1) Let \alpha_{1},...,\alpha_{n} be all the roots of some P(x)\in k(x), then for every Q(x_{1},...,x_{n})\in k(x_{1},...,x_{n}) there is a permutation \pi of \alpha_{1},...,\alpha_{n} such that Q(\alpha_{\pi(1)},....,\alpha_{\pi(n)})\in \mathbb{K}. (beacuse the set of all such posible expressions (n!) are the roots of some polynomial \in k(x)). But for every permutation \pi the set of polynomials Q\in k(x_{1},...,x_{n}) such that Q(\alpha_{\pi(1)},....,\alpha_{\pi(n)})\in \mathbb{K} is a linear subspace of k(x_{1},...,x_{n}) as a k- vector space (of infinite dimension). But the a finite union of subspaces can´t be the whole space. So one of them must be all k(x_{1},...,x_{n}), ie, there exist \pi such that Q(\alpha_{\pi(1)},....,\alpha_{\pi(n)})\in \mathbb{K}, in particular if Q=x_{1}, x_{2},...,x_{n} it gives that \alpha_{1},....,\alpha_{n}\in k.

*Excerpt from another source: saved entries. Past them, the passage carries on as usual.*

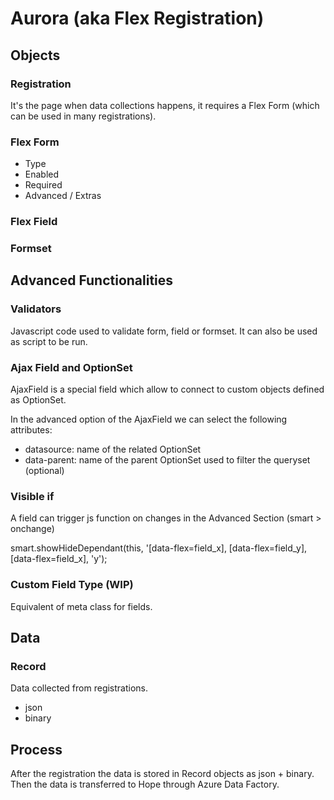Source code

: # Aurora (aka Flex Registration)

## Objects

### Registration

It's the page when data collections happens, it requires a Flex Form (which can be used in many registrations).

### Flex Form

* Type
* Enabled
* Required
* Advanced / Extras

### Flex Field

### Formset

## Advanced Functionalities

### Validators

Javascript code used to validate form, field or formset. It can also be used as script to be run.

### Ajax Field and OptionSet

AjaxField is a special field which allow to connect to custom objects defined as OptionSet.

In the advanced option of the AjaxField we can select the following attributes:

* datasource: name of the related OptionSet
* data-parent: name of the parent OptionSet used to filter the queryset  (optional)

### Visible if

A field can trigger js function on changes in the Advanced Section (smart > onchange)

smart.showHideDependant(this, '\[data-flex=field\_x], \[data-flex=field\_y], \[data-flex=field\_x], 'y');

### Custom Field Type (WIP)

Equivalent of meta class for fields.

## Data

### Record

Data collected from registrations.

* json
* binary

## Process

After the registration the data is stored in Record objects as json + binary. \
Then the data is transferred to Hope through Azure Data Factory.

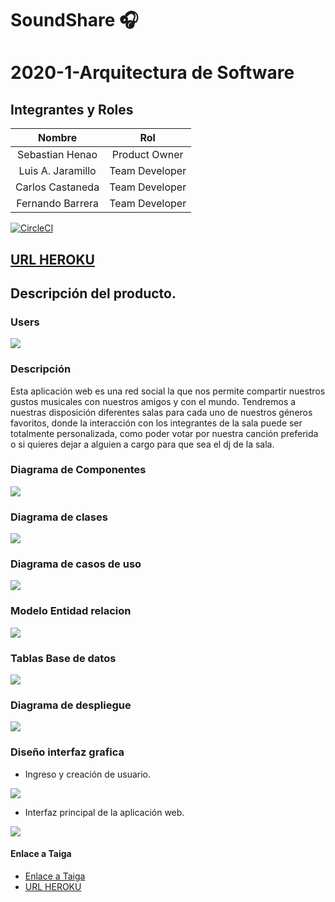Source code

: # SoundShare :headphones:

# 2020-1-Arquitectura de Software

## Integrantes y Roles

|     Nombre    |     Rol         |
|:--------------:|:-------------: |
|Sebastian Henao|Product Owner    |
|Luis A. Jaramillo|Team Developer |
|Carlos Castaneda|Team Developer  |
|Fernando Barrera|Team Developer  |

[![CircleCI](https://circleci.com/gh/EciDevelopers/SoundShare.svg?style=svg)](https://circleci.com/gh/EciDevelopers/SoundShare)


## [URL HEROKU](https://soundsharearsw.herokuapp.com/) 

## Descripción del producto.

### Users

![](img/users.PNG)

### Descripción 

Esta aplicación web es una red social la que nos permite compartir nuestros gustos musicales con nuestros amigos y con el mundo. Tendremos a nuestras disposición diferentes salas para cada uno de nuestros géneros favoritos, donde la interacción con los integrantes de la sala puede ser totalmente personalizada, como poder votar por nuestra canción preferida o si quieres dejar a alguien a cargo para que sea el dj de la sala. 

### Diagrama de Componentes

![](img/DiagramaComponente.png)

### Diagrama de clases

![](img/Dclases.png)

### Diagrama de casos de uso

![](img/cdu.png)

### Modelo Entidad relacion 

![](img/dbmod1.png)

### Tablas Base de datos 

![](img/base.PNG)

### Diagrama de despliegue

![](img/DiagramaDespliegue.png)

### Diseño interfaz grafica

* Ingreso y creación de usuario.

![](img/interfazUno.png)

* Interfaz principal de la aplicación web.

![](img/interfazDos.png)

#### Enlace a Taiga
+ [Enlace a Taiga](https://tree.taiga.io/project/luisalejandrojaramillo-soundshare/backlog)
+ [URL HEROKU](https://soundsharearsw.herokuapp.com/)
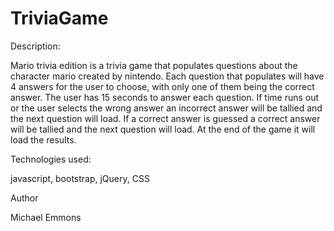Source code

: # TriviaGame

Description:

Mario trivia edition is a trivia game that populates questions about the character mario created by nintendo. Each question that populates will have 4 answers for the user to choose, with only one of them being the correct answer. The user has 15 seconds to answer each question. If time runs out or the user selects the wrong answer an incorrect answer will be tallied and the next question will load. If a correct answer is guessed a correct answer will be tallied and the next question will load. At the end of the game it will load the results.


Technologies used:

javascript, 
bootstrap, 
jQuery, 
CSS


Author

Michael Emmons
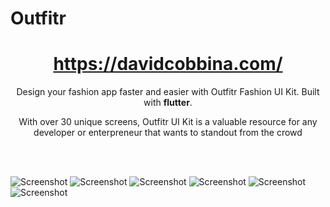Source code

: # Outfitr

<h1 align="center">
  <a href="https://davidcobbina.com/" target="_blank">https://davidcobbina.com/</a>
</h1>

<p align="center">
    Design your fashion app faster and easier with Outfitr Fashion UI Kit. Built with <strong>flutter</strong>.
</p>
<p align="center">
    With over 30 unique screens, Outfitr UI Kit is a valuable resource for any developer or enterpreneur that wants to standout from the crowd
</p>


<br/><br/>

![Screenshot](assets/screenshots/outfitr_1.jpg)
![Screenshot](assets/screenshots/outfitr_2.jpg)
![Screenshot](assets/screenshots/outfitr_3.jpg)
![Screenshot](assets/screenshots/outfitr_4.jpg)
![Screenshot](assets/screenshots/outfitr_5.jpg)
![Screenshot](assets/screenshots/outfitr_6.jpg)


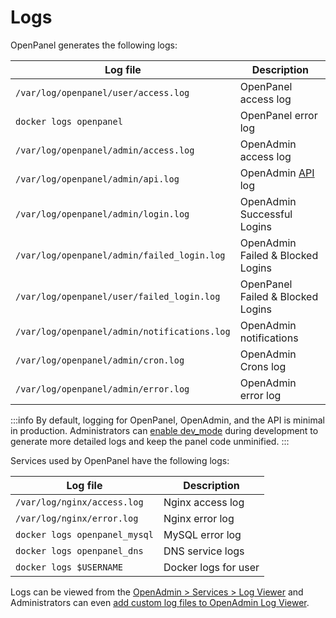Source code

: # Logs

OpenPanel generates the following logs:

| Log file | Description |
|----------|-------------|
|`/var/log/openpanel/user/access.log`|OpenPanel access log|
|`docker logs openpanel`|OpenPanel error log|
|`/var/log/openpanel/admin/access.log`|OpenAdmin access log|
|`/var/log/openpanel/admin/api.log`|OpenAdmin [API](/api/) log|
|`/var/log/openpanel/admin/login.log`|OpenAdmin Successful Logins|
|`/var/log/openpanel/admin/failed_login.log`|OpenAdmin Failed & Blocked Logins|
|`/var/log/openpanel/user/failed_login.log`|OpenPanel Failed & Blocked Logins|
|`/var/log/openpanel/admin/notifications.log`|OpenAdmin notifications|
|`/var/log/openpanel/admin/cron.log`|OpenAdmin Crons log|
|`/var/log/openpanel/admin/error.log`|OpenAdmin error log|


:::info
By default, logging for OpenPanel, OpenAdmin, and the API is minimal in production. Administrators can [enable dev_mode](/cli/config.html#dev-mode) during development to generate more detailed logs and keep the panel code unminified.
:::


Services used by OpenPanel have the following logs:

| Log file | Description |
|----------|-------------|
|`/var/log/nginx/access.log`|Nginx access log|
|`/var/log/nginx/error.log`|Nginx error log|
|`docker logs openpanel_mysql`|MySQL error log|
|`docker logs openpanel_dns`|DNS service logs|
|`docker logs $USERNAME`|Docker logs for user|


Logs can be viewed from the [OpenAdmin > Services > Log Viewer](https://openpanel.com/docs/admin/services/log_viewer/) and Administrators can even [add custom log files to OpenAdmin Log Viewer](https://openpanel.com/docs/admin/services/log_viewer/#how-to-add-more-files-to-openadmin-log-viewer).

2) There is another solution, maybe cleaner by noteing that any simple normal extension of k must be contained in \mathbb{K} (since some conjugate of the generator is), in particular the splitting fields are such kind of extensions if char k=0 (primitive element theorem). So every irreducible polynomial \in \mathbb{K}(x) with coefficients in k must be purely inseparable, but in this case it trivially splits over \mathbb{K} beacuse there is only one root.


I couldnt prove or disprove the following question ¿Is the problem still true if instead of a root in \mathbb{K} we only ask that any polynomial in k(x) have some nontrivial factorization in \mathbb{K}?

¿Any ideas?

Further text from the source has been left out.